Il existe un risque élevé, particulièrement pour les athlètes d'endurance, que la déshydratation nuise à leurs performances.

Plus de 3 000 athlètes musulmans respecteront le jeûne du Ramadan durant les Jeux olympiques, avec un risque accru de déshydratation pour les épreuves d'endurance.
Le Ramadan débute cette année le 20 juillet, une semaine avant la cérémonie d'ouverture des JO, et se prolonge jusqu'à leur clôture. Pour la première fois en 32 ans, il coïncide avec les Jeux. Pendant cette période, les musulmans s'abstiennent de manger et de boire du lever au coucher du soleil. Des exceptions sont parfois accordées pour motifs valables, mais de nombreux athlètes, notamment d'Iran ou d'Arabie saoudite, observeront strictement le jeûne.

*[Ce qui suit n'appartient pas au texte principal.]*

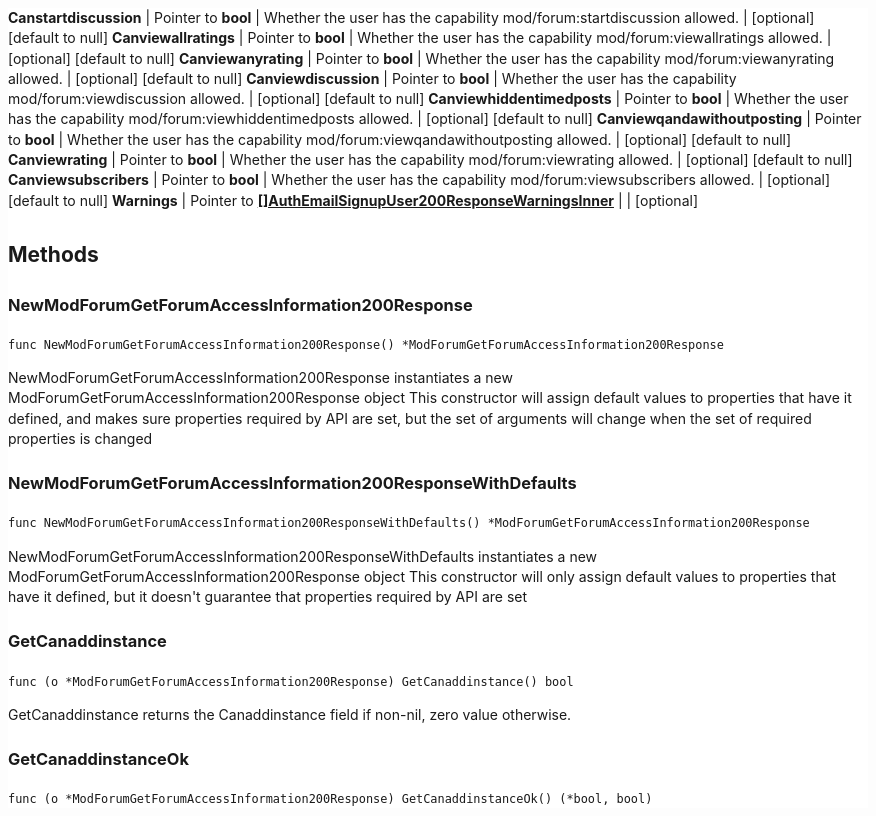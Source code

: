 **Canstartdiscussion** | Pointer to **bool** | Whether the user has the capability mod/forum:startdiscussion allowed. | [optional] [default to null]
**Canviewallratings** | Pointer to **bool** | Whether the user has the capability mod/forum:viewallratings allowed. | [optional] [default to null]
**Canviewanyrating** | Pointer to **bool** | Whether the user has the capability mod/forum:viewanyrating allowed. | [optional] [default to null]
**Canviewdiscussion** | Pointer to **bool** | Whether the user has the capability mod/forum:viewdiscussion allowed. | [optional] [default to null]
**Canviewhiddentimedposts** | Pointer to **bool** | Whether the user has the capability mod/forum:viewhiddentimedposts allowed. | [optional] [default to null]
**Canviewqandawithoutposting** | Pointer to **bool** | Whether the user has the capability mod/forum:viewqandawithoutposting allowed. | [optional] [default to null]
**Canviewrating** | Pointer to **bool** | Whether the user has the capability mod/forum:viewrating allowed. | [optional] [default to null]
**Canviewsubscribers** | Pointer to **bool** | Whether the user has the capability mod/forum:viewsubscribers allowed. | [optional] [default to null]
**Warnings** | Pointer to [**[]AuthEmailSignupUser200ResponseWarningsInner**](AuthEmailSignupUser200ResponseWarningsInner.md) |  | [optional] 

## Methods

### NewModForumGetForumAccessInformation200Response

`func NewModForumGetForumAccessInformation200Response() *ModForumGetForumAccessInformation200Response`

NewModForumGetForumAccessInformation200Response instantiates a new ModForumGetForumAccessInformation200Response object
This constructor will assign default values to properties that have it defined,
and makes sure properties required by API are set, but the set of arguments
will change when the set of required properties is changed

### NewModForumGetForumAccessInformation200ResponseWithDefaults

`func NewModForumGetForumAccessInformation200ResponseWithDefaults() *ModForumGetForumAccessInformation200Response`

NewModForumGetForumAccessInformation200ResponseWithDefaults instantiates a new ModForumGetForumAccessInformation200Response object
This constructor will only assign default values to properties that have it defined,
but it doesn't guarantee that properties required by API are set

### GetCanaddinstance

`func (o *ModForumGetForumAccessInformation200Response) GetCanaddinstance() bool`

GetCanaddinstance returns the Canaddinstance field if non-nil, zero value otherwise.

### GetCanaddinstanceOk

`func (o *ModForumGetForumAccessInformation200Response) GetCanaddinstanceOk() (*bool, bool)`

Ne pas s'hydrater ni se nourrir durant une compétition intense peut clairement affecter les performances. En 2006, la Commission islamique des droits de l'homme avait plaidé pour un décalage des JO, requête rejetée par le CIO. Un groupe de travail a conclu à l'absence de preuves formelles d'un impact négatif systématique.
Déshydratation : le principal risque
L'impact varie selon la discipline. Les athlètes de force, comme les sprinteurs ou haltérophiles, sont moins affectés. Des études sur des footballeurs musulmans montrent une préservation des sprints, mais une endurance réduite. Par exemple, ils courent en moyenne 5 448 mètres en 30 minutes pendant le Ramadan, contre 5 648 mètres hors jeûne. La déshydratation, plus que le manque de solides, explique ces baisses chez les athlètes d'endurance, augmentant fatigue physique et mentale.
Une astuce consiste à rincer la bouche avec une boisson riche en glucides sans avaler. Des recherches démontrent que cela améliore les performances en contre-la-montre d'une heure, en stimulant des récepteurs buccaux qui motivent le cerveau à puiser dans les réserves d'énergie.